Interview | Introducing…The Fishermen Three

You may well have seen Simon Beims play somewhere, even if you don’t realise it. Whether he’s been touring with the Jeffrey Lewis Band, Herman Dune, I Was a King, or The Wave Pictures, supporting the likes of the Cribs or the Thermals, or playing with The WoWz, he’s got around a bit. Now he’s back with a new project, the Fishermen Three, who instantly grabbed the attention of our ears with some of their fine songwriting. So we asked Simon to tell us all about it. Read on, but press play on the soundcloud link below before you do.

Tell us a bit about your latest release?

The latest physical release (that sounds kinda dirty) was a vinyl 45 of two songs – “Time to Think about the Morning Once Again” backed with “My Baby Don’t Cry.” Both were recorded in Brooklyn with my friend Gary Olson of the great band The Ladybug Transistor. With these recordings I was really going for a simplicity of expression – basically not letting the recordings get in the way of the songs.

What was your best ever gig?

That’s a tough question, as there have been so many! A particular two gigs stand out, though, 16 hours and 600 miles apart. I played a really great little festival one night in 2009 in Egersund, Norway (I’ve played there a few times now) – a small but stellar group of bands always show up, like Herman Dune, the Wave Pictures, Robyn Hitchcock, Howe Gelb, Stanley Brinks, Freschard – and it’s in one of the most beautiful, idyllic places you’ve ever seen.

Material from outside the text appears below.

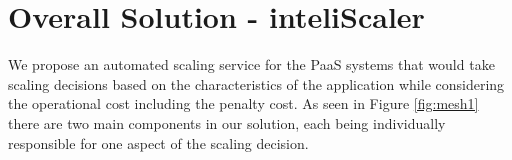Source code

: \section{Overall Solution - inteliScaler}
We propose an automated scaling service for the PaaS systems that would take scaling decisions based on the characteristics of the application while considering the operational cost including the penalty cost. As seen in Figure \ref{fig:mesh1} there are two main components in our solution, each being individually responsible for one aspect of the scaling decision.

The next afternoon I had a show in Berlin at the Down by the River Festival, and the only way to get there in time was to fly from Stavanger, Norway to Prague, then get picked up and driven 3 hours to Berlin. It was one of those no sleep, boot camp kind of trips, but both shows were amazing and totally worth the insane travelling.

What’s the worst thing about being a musician?

Well, you could say there are a lot of tough things about it. Financial instability, it’s rough on the body (late nights, not a lot of sleep, too much hanging out), no health insurance in this country (at the moment), it makes your home life pretty disjointed when you’re travelling all the time, having to hear so much bad music. But I wouldn’t really complain about any of those. It comes with the territory. It’s a choice you make.

What inspires you?

My friends and their music. There has been a rock solid gang of folks from all around the world, some of whom I get to see more often than people I know in my own city, because we’re all travelling all the time. And getting to hear them and their music recharges my batteries, reminds me who I am, and pushes me to be a better songwriter and performer.

If you won a billion pounds what would you do with it?

Put a gigantic tour bill together with The Fishermen Three and all of my friends’ bands and travel around playing shows. Forever. Everyone could bring their families, kids, we’d hire teachers, it’d basically be a small travelling village of musicians.

Which of your songs is your favourite and why?

That’s a tough question! Lately I’ve really been loving Tom T. Hall’s “That’s How I Got to Memphis” and all of the great cover versions of it – Bobby Bare, Kelly Willis, Karl Blau, Joe Pernice, Solomon Burke. There’s something about the simplicity of it, the combination of optimism and despair, the confessional nature, that really speaks to me. It’s simple but raw. Tom T. Hall has so many great songs but I think that one is my favorite.

What are you plans for the future?

Keep playing shows and making records! Also, over the past 5 or so years I’ve been doing more and more movie scoring, which is a great way to be busy and creative when I’m not travelling or making my own records. It’s work that I love – making music to a picture and collaborating with filmmakers. I imagine that I’ll keep doing more and more scoring.

Finally, we’re always looking to expand our musical horizons. Do you have any recommendations of bands or artists we should be looking out for?

I heard this Mexican-American singer called Carla Morrison on the radio the other day. She’s young but she’s been a handful of bands already, and her latest solo record is really beautiful. She has such a nice voice. And keep on the lookout for Dave Tattersall’s instrumental guitar record Little Martha! He’s the front man of The British band the Wave Pictures, and this record is just so great.